Look for the line containing "mãe, tia, madrinha." in the entries below, then print that line and all that follow it exactly.

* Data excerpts
————————

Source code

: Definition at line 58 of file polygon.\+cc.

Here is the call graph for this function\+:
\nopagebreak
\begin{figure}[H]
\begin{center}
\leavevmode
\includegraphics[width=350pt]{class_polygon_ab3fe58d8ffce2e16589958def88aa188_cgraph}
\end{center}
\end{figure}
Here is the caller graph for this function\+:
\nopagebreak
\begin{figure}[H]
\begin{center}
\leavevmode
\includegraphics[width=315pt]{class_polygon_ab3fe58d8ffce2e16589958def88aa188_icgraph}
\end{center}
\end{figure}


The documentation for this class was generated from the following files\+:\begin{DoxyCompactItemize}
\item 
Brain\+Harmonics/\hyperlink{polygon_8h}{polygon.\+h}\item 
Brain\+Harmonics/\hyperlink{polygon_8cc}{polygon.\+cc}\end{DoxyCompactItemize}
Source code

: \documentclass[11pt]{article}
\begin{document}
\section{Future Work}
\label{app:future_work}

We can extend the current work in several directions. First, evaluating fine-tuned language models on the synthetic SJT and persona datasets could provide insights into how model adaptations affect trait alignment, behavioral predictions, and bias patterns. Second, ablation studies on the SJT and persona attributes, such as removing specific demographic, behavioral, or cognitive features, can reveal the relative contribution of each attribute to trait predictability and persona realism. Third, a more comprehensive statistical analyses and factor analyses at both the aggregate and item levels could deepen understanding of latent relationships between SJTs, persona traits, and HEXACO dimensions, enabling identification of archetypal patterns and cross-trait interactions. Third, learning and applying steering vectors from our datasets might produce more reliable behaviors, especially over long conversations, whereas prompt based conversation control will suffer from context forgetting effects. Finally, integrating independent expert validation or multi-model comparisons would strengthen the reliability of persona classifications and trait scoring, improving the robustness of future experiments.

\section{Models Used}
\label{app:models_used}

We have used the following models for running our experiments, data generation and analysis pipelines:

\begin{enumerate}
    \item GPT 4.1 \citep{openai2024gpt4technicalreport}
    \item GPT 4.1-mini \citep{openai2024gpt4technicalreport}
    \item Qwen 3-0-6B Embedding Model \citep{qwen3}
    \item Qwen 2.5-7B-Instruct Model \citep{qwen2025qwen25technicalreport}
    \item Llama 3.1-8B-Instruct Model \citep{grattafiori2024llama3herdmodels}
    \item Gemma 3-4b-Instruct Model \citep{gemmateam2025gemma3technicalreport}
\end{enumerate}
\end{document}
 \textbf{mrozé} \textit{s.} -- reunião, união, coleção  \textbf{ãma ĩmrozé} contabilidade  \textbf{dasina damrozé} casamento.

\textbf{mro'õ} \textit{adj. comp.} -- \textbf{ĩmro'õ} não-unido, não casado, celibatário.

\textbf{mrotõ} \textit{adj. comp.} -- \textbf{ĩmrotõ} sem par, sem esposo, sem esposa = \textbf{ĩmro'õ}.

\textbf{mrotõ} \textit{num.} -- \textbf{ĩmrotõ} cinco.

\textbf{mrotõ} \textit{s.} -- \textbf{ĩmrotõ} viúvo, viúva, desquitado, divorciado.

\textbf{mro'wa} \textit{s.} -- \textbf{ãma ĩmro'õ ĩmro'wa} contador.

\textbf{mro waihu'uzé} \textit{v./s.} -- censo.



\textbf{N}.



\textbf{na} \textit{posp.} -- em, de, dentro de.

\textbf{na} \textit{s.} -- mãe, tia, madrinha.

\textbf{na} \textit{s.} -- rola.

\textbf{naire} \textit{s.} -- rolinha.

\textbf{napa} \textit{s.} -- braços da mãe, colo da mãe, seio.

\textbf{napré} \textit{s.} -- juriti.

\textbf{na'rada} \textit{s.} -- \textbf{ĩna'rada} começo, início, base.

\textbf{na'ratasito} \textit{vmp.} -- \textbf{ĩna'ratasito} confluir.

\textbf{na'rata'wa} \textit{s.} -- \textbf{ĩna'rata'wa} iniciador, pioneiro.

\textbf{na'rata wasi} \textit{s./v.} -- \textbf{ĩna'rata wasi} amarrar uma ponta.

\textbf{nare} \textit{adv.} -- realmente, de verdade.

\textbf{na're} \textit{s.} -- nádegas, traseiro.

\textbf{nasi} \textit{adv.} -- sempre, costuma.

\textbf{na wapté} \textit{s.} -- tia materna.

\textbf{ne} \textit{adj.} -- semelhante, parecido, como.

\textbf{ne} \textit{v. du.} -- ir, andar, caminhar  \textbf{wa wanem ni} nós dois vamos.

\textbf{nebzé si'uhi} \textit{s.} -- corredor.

————————

* Exercise output
\textbf{na} \textit{s.} -- mãe, tia, madrinha.

\textbf{na} \textit{s.} -- rola.

\textbf{naire} \textit{s.} -- rolinha.

\textbf{napa} \textit{s.} -- braços da mãe, colo da mãe, seio.

\textbf{napré} \textit{s.} -- juriti.

\textbf{na'rada} \textit{s.} -- \textbf{ĩna'rada} começo, início, base.

\textbf{na'ratasito} \textit{vmp.} -- \textbf{ĩna'ratasito} confluir.

\textbf{na'rata'wa} \textit{s.} -- \textbf{ĩna'rata'wa} iniciador, pioneiro.

\textbf{na'rata wasi} \textit{s./v.} -- \textbf{ĩna'rata wasi} amarrar uma ponta.

\textbf{nare} \textit{adv.} -- realmente, de verdade.

\textbf{na're} \textit{s.} -- nádegas, traseiro.

\textbf{nasi} \textit{adv.} -- sempre, costuma.

\textbf{na wapté} \textit{s.} -- tia materna.

\textbf{ne} \textit{adj.} -- semelhante, parecido, como.

\textbf{ne} \textit{v. du.} -- ir, andar, caminhar  \textbf{wa wanem ni} nós dois vamos.

\textbf{nebzé si'uhi} \textit{s.} -- corredor.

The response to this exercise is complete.